=> Puissances
de l'imagination: l'institution, l'ordre et l'imaginaire
(page 61)
Toute
institution se nourrit de règles imaginées qui, pour être un
pur produit de l'imagination, n'en sont pas moins
contraignantes, au point d'exclure de l'ordre institué celui
qui ne les suivrait pas.
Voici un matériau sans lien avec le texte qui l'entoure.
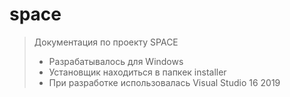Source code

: # space

>  Документация по проекту SPACE
> * Разрабатывалось для Windows
> * Установщик находиться в папкек installer
> * При разработке использовалась Visual Studio 16 2019
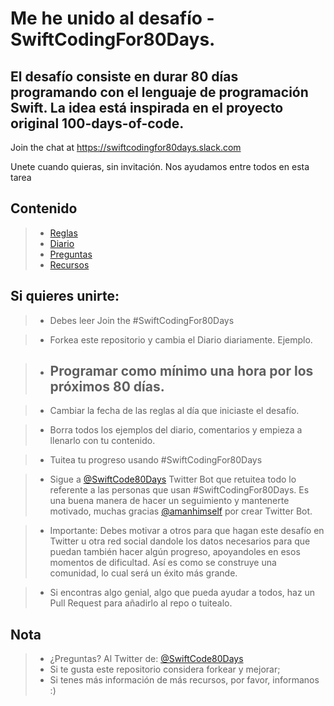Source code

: # Me he unido al desafío - SwiftCodingFor80Days.

## El desafío consiste en durar 80 días programando con el lenguaje de programación Swift. La idea está inspirada en el proyecto original 100-days-of-code.

Join the chat at https://swiftcodingfor80days.slack.com

Unete cuando quieras, sin invitación. Nos ayudamos entre todos en esta tarea

## Contenido

> - [Reglas](https://github.com/juanmorillios/SwiftCodingFor80Days/blob/master/Reglas)
> - [Diario](https://github.com/juanmorillios/SwiftCodingFor80Days/blob/master/Mi-Diario) 
> - [Preguntas](https://github.com/juanmorillios/SwiftCodingFor80Days/blob/master/Preguntas)
> - [Recursos]()

## Si quieres unirte:

> - Debes leer Join the #SwiftCodingFor80Days

> - Forkea este repositorio y cambia el Diario diariamente. Ejemplo.

> - ## Programar como mínimo una hora por los próximos 80 días.

> - Cambiar la fecha de las reglas al día que iniciaste el desafío.

> - Borra todos los ejemplos del diario, comentarios y empieza a llenarlo con tu contenido.

> - Tuitea tu progreso usando #SwiftCodingFor80Days

> - Sigue a [@SwiftCode80Days](https://twitter.com/SwiftCode80Days) Twitter Bot que retuitea todo lo referente a las personas que usan #SwiftCodingFor80Days. Es una buena manera de hacer un seguimiento y mantenerte motivado, muchas gracias [@amanhimself](https://twitter.com/amanhimself) por crear Twitter Bot. 

> - Importante: Debes motivar a otros para que hagan este desafío en Twitter u otra red social dandole los datos necesarios para que puedan también hacer algún progreso, apoyandoles en esos momentos de dificultad. Así es como se construye una comunidad, lo cual será un éxito más grande.

> - Si encontras algo genial, algo que pueda ayudar a todos, haz un Pull Request para añadirlo al repo o tuitealo.

## Nota

> - ¿Preguntas? Al Twitter de: [@SwiftCode80Days](https://twitter.com/SwiftCode80Days)
> - Si te gusta este repositorio considera forkear y mejorar;
> - Si tenes más información de más recursos, por favor, informanos :)
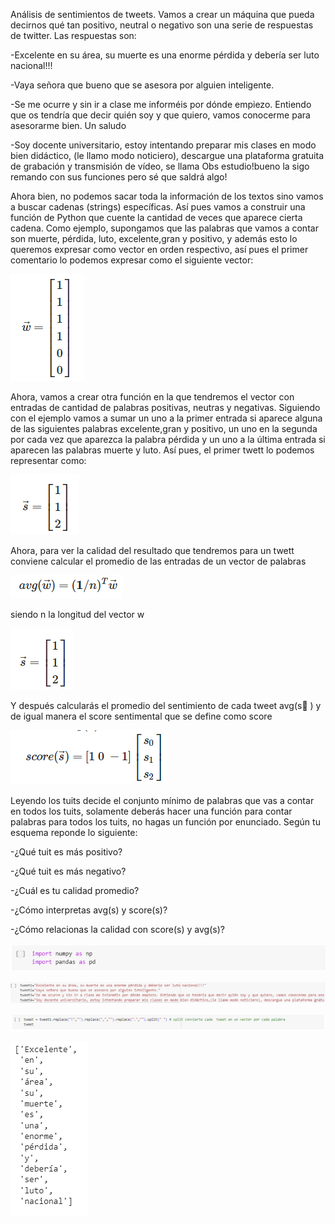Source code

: Análisis de sentimientos de tweets. Vamos a crear un máquina que pueda decirnos qué tan positivo, neutral o negativo son una serie de respuestas de twitter. Las respuestas son:

-Excelente en su área, su muerte es una enorme pérdida y debería ser luto nacional!!!

-Vaya señora que bueno que se asesora por alguien inteligente.

-Se me ocurre y sin ir a clase me informéis por dónde empiezo. Entiendo que os tendría que decir quién soy y que quiero, vamos conocerme para asesorarme bien. Un saludo

-Soy docente universitario, estoy intentando preparar mis clases en modo bien didáctico, (le llamo modo noticiero), descargue una plataforma gratuita de grabación y transmisión de vídeo, se llama Obs estudio!bueno la sigo remando con sus funciones pero sé que saldrá algo!

Ahora bien, no podemos sacar toda la información de los textos sino vamos a buscar cadenas (strings) específicas. Así pues vamos a construir una función de Python que cuente la cantidad de veces que aparece cierta cadena. Como ejemplo, supongamos que las palabras que vamos a contar son muerte, pérdida, luto, excelente,gran y positivo, y además esto lo queremos expresar como vector en orden respectivo, así pues el primer comentario lo podemos expresar como el siguiente vector:

![img_5.png](READMEimg/img_5.png)

Ahora, vamos a crear otra función en la que tendremos el vector con entradas de cantidad de palabras positivas, neutras y negativas. Siguiendo con el ejemplo vamos a sumar un uno a la primer entrada si aparece alguna de las siguientes palabras excelente,gran y positivo, un uno en la segunda por cada vez que aparezca la palabra pérdida y un uno a la última entrada si aparecen las palabras muerte y luto. Así pues, el primer twett lo podemos representar como:

![img_4.png](READMEimg/img_4.png)

Ahora, para ver la calidad del resultado que tendremos para un twett conviene calcular el promedio de las entradas de un vector de palabras


![img_3.png](READMEimg/img_3.png)

siendo n la longitud del vector w

![img_1.png](READMEimg/img_1.png)

Y después calcularás el promedio del sentimiento de cada tweet avg(s⃗ ) y de igual manera el score sentimental que se define como
score

![img_2.png](READMEimg/img_2.png)

Leyendo los tuits decide el conjunto mínimo de palabras que vas a contar en todos los tuits, solamente deberás hacer una función para contar palabras para todos los tuits, no hagas un función por enunciado. Según tu esquema reponde lo siguiente:

-¿Qué tuit es más positivo?

-¿Qué tuit es más negativo?

-¿Cuál es tu calidad promedio?

-¿Cómo interpretas avg(s) y score(s)?

-¿Cómo relacionas la calidad con score(s) y avg(s)?

![img_7.png](READMEimg/img_7.png)

![img_9.png](READMEimg/img_9.png)

![img_10.png](READMEimg/img_10.png)

![img_11.png](READMEimg/img_11.png)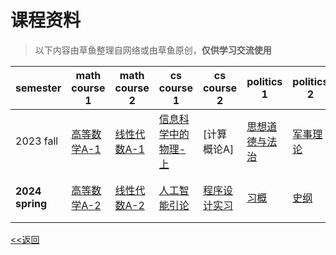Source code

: # 课程资料

>以下内容由草鱼整理自网络或由草鱼原创，**仅供学习交流使用**

|semester|math course 1|math course 2|cs course 1|cs course 2|politics 1|politics 2|others 1|others 2|others 3|
|----|----|----|----|----|----|----|----|----|----|
|2023 fall|[高等数学A-1](/courses/advanced-mathA1-intro)|[线性代数A-1](/courses/linear-algebraA1-intro)|[信息科学中的物理-上](/courses/physics-intro)|[计算概论A]|[思想道德与法治](/courses/morality-intro)|[军事理论](/courses/military-intro)|[信息科学技术概论]|[学术英语听说]|[其他课程]|
|**2024 spring**|[高等数学A-2](/courses/advanced-mathA2-intro)|[线性代数A-2](/courses/linear-algebraA2-intro)|[人工智能引论](/courses/ai-intro)|[程序设计实习](/courses/practice-of-programming-intro)|[习概](/courses/xi-intro)|[史纲](/courses/history-intro)|[学术写作与表达](/courses/academic-writing-intro)|||

[<<返回](/)
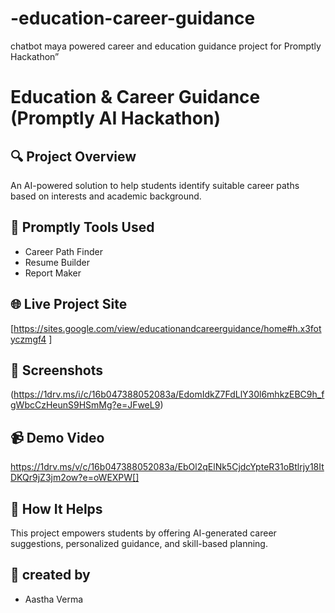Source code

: # -education-career-guidance
chatbot maya powered career and education guidance project for Promptly Hackathon”
# Education & Career Guidance (Promptly AI Hackathon)

## 🔍 Project Overview
An AI-powered solution to help students identify suitable career paths based on interests and academic background.

## 🚀 Promptly Tools Used
- Career Path Finder
- Resume Builder
- Report Maker

## 🌐 Live Project Site
[https://sites.google.com/view/educationandcareerguidance/home#h.x3fotyczmgf4 ]

## 📸 Screenshots
(https://1drv.ms/i/c/16b047388052083a/EdomIdkZ7FdLlY30l6mhkzEBC9h_fgWbcCzHeunS9HSmMg?e=JFweL9)

## 📹 Demo Video
https://1drv.ms/v/c/16b047388052083a/EbOl2qElNk5CjdcYpteR31oBtlrjy18ItDKQr9jZ3jm2ow?e=oWEXPW[]

## 📄 How It Helps
This project empowers students by offering AI-generated career suggestions, personalized guidance, and skill-based planning.

## 👤 created by
- Aastha Verma
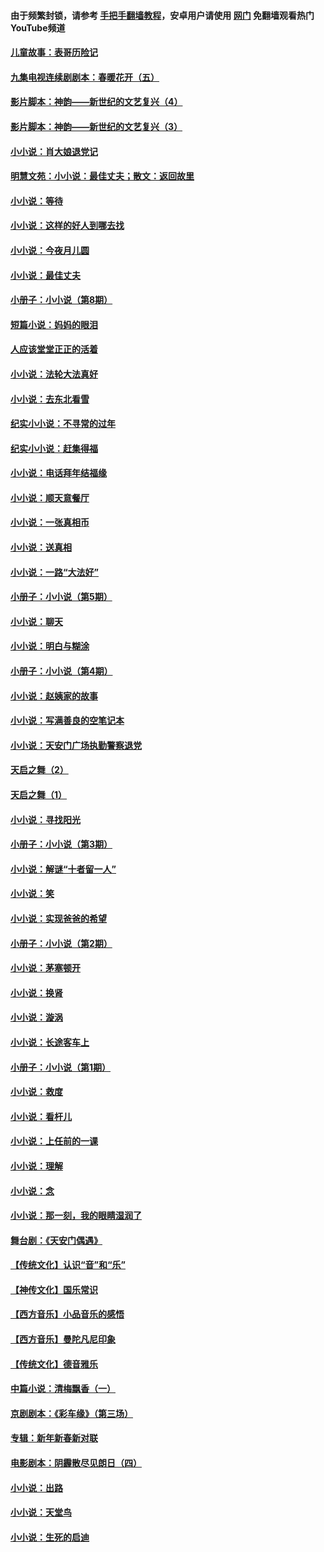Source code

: #### 由于频繁封锁，请参考 [手把手翻墙教程](https://github.com/gfw-breaker/guides/wiki/)，安卓用户请使用 [网门](https://github.com/gfw-breaker/nogfw/blob/master/dl.md?t=06170401) 免翻墙观看热门YouTube频道 

#### [儿童故事：表哥历险记](../pages/328/383535.md?t=06170401) 

#### [九集电视连续剧剧本：春暖花开（五）](../pages/328/275919.md?t=06170401) 

#### [影片脚本：神韵——新世纪的文艺复兴（4）](../pages/328/266089.md?t=06170401) 

#### [影片脚本：神韵——新世纪的文艺复兴（3）](../pages/328/266087.md?t=06170401) 

#### [小小说：肖大娘退党记](../pages/328/239807.md?t=06170401) 

#### [明慧文苑：小小说：最佳丈夫；散文：返回故里](../pages/328/3439.md?t=06170401) 

#### [小小说：等待](../pages/328/223927.md?t=06170401) 

#### [小小说：这样的好人到哪去找](../pages/328/209396.md?t=06170401) 

#### [小小说：今夜月儿圆](../pages/328/193588.md?t=06170401) 

#### [小小说：最佳丈夫](../pages/328/190938.md?t=06170401) 

#### [小册子：小小说（第8期）](../pages/328/188202.md?t=06170401) 

#### [短篇小说：妈妈的眼泪](../pages/328/187712.md?t=06170401) 

#### [人应该堂堂正正的活着](../pages/328/182430.md?t=06170401) 

#### [小小说：法轮大法真好](../pages/328/174669.md?t=06170401) 

#### [小小说：去东北看雪](../pages/328/173882.md?t=06170401) 

#### [纪实小小说：不寻常的过年](../pages/328/173187.md?t=06170401) 

#### [纪实小小说：赶集得福](../pages/328/172652.md?t=06170401) 

#### [小小说：电话拜年结福缘](../pages/328/172533.md?t=06170401) 

#### [小小说：顺天意餐厅](../pages/328/170182.md?t=06170401) 

#### [小小说：一张真相币](../pages/328/169410.md?t=06170401) 

#### [小小说：送真相](../pages/328/166713.md?t=06170401) 

#### [小小说：一路“大法好”](../pages/328/162016.md?t=06170401) 

#### [小册子：小小说（第5期）](../pages/328/161131.md?t=06170401) 

#### [小小说：聊天](../pages/328/159640.md?t=06170401) 

#### [小小说：明白与糊涂](../pages/328/158101.md?t=06170401) 

#### [小册子：小小说（第4期）](../pages/328/158006.md?t=06170401) 

#### [小小说：赵姨家的故事](../pages/328/157843.md?t=06170401) 

#### [小小说：写满善良的空笔记本](../pages/328/157382.md?t=06170401) 

#### [小小说：天安门广场执勤警察退党](../pages/328/156982.md?t=06170401) 

#### [天启之舞（2）](../pages/328/153440.md?t=06170401) 

#### [天启之舞（1）](../pages/328/153439.md?t=06170401) 

#### [小小说：寻找阳光](../pages/328/153065.md?t=06170401) 

#### [小册子：小小说（第3期）](../pages/328/151715.md?t=06170401) 

#### [小小说：解谜“十者留一人”](../pages/328/148967.md?t=06170401) 

#### [小小说：笑](../pages/328/148905.md?t=06170401) 

#### [小小说：实现爸爸的希望](../pages/328/148096.md?t=06170401) 

#### [小册子：小小说（第2期）](../pages/328/147214.md?t=06170401) 

#### [小小说：茅塞顿开](../pages/328/147030.md?t=06170401) 

#### [小小说：换肾](../pages/328/146770.md?t=06170401) 

#### [小小说：漩涡](../pages/328/146683.md?t=06170401) 

#### [小小说：长途客车上](../pages/328/145076.md?t=06170401) 

#### [小册子：小小说（第1期）](../pages/328/143963.md?t=06170401) 

#### [小小说：救度](../pages/328/143927.md?t=06170401) 

#### [小小说：看杆儿](../pages/328/142137.md?t=06170401) 

#### [小小说：上任前的一课](../pages/328/140808.md?t=06170401) 

#### [小小说：理解](../pages/328/140476.md?t=06170401) 

#### [小小说：念](../pages/328/139513.md?t=06170401) 

#### [小小说：那一刻，我的眼睛湿润了](../pages/328/138476.md?t=06170401) 

#### [舞台剧：《天安门偶遇》](../pages/328/117155.md?t=06170401) 

#### [【传统文化】认识“音”和“乐”](../pages/328/108667.md?t=06170401) 

#### [【神传文化】国乐常识](../pages/328/104225.md?t=06170401) 

#### [【西方音乐】小品音乐的感悟](../pages/328/102924.md?t=06170401) 

#### [【西方音乐】曼陀凡尼印象](../pages/328/102922.md?t=06170401) 

#### [【传统文化】德音雅乐](../pages/328/102923.md?t=06170401) 

#### [中篇小说：清梅飘香（一）](../pages/328/101058.md?t=06170401) 

#### [京剧剧本：《彩车缘》（第三场）](../pages/328/96434.md?t=06170401) 

#### [专辑：新年新春新对联](../pages/328/94991.md?t=06170401) 

#### [电影剧本：阴霾散尽见朗日（四）](../pages/328/87081.md?t=06170401) 

#### [小小说：出路](../pages/328/84848.md?t=06170401) 

#### [小小说：天堂鸟](../pages/328/83084.md?t=06170401) 

#### [小小说：生死的启迪](../pages/328/70977.md?t=06170401)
Or, Don Quichotte, tout à la joie de
son nouvel état de chevalier errant et à la facilité de
monter à cheval et de s'éloigner, ne pouvait que se soucier de
ne pas avoir été armé chevalier, ce qui l'excluait de l'ordre
et lui interdisait de s'en réclamer devant les autres et devant
soi même comme de se conduire en chevalier au hasard de ses
rencontres.
"Ce qui le chagrinait, c'était de n'être pas encore armé
chevalier, car il lui semblait impossible de s'engager légitimement
dans une aventure sans avoir été admis dans l'ordre de la
chevalerie." (page 67)
Pour
entrer dans un ordre, dans une société symbolique qui, comme
un terme du langage ne se définit que par ses différences avec
les autres mots, il faut en adopter les institutions, entrer
dans un nouvel ordre social spécifique qui incarne, dans un
imaginaire, des significations produites par l'imagination.
En entrant en chevalerie, Don Quichotte se distinguera
radicalement des autres, dans la mesure où il entre dans un
rapport hiérarchique avec d'autres groupe sociaux (paysans,
valets, filles publiques, hôtelier...) qui eux mêmes sont
regroupés par des accords, des règles implicites ou explicites
tout aussi imaginaires.
En un sens le
chevalier errant que va devenir Don Quichotte sera voué à la
solitude:
d'abord parce que le groupe social auquel il souhaite appartenir
n'existe plus. Ensuite parce que les autres groupes sociaux
qu'il rencontre auront de la peine à le prendre au sérieux,
enfin par son statut hiérarchique qui le sépare de ceux que sa
bravoure veut secourir et qui la plupart du temps n'ont que
faire de son aide.
Le
problème c'est qu'en voulant vivre une vie de chevalier errant,
Don Quichotte se doit de rencontrer des semblables, des
seigneurs, des châteaux, des gentes dames... alors que tout ce
contexte social a disparu.
Celui
qui veut jouir d'un songe est bien obligé d'utiliser ce pouvoir
d'irréalité qu'est l'imagination, pour peindre la réalité
aux couleurs de ses rêveries et de ses souvenirs de lecture.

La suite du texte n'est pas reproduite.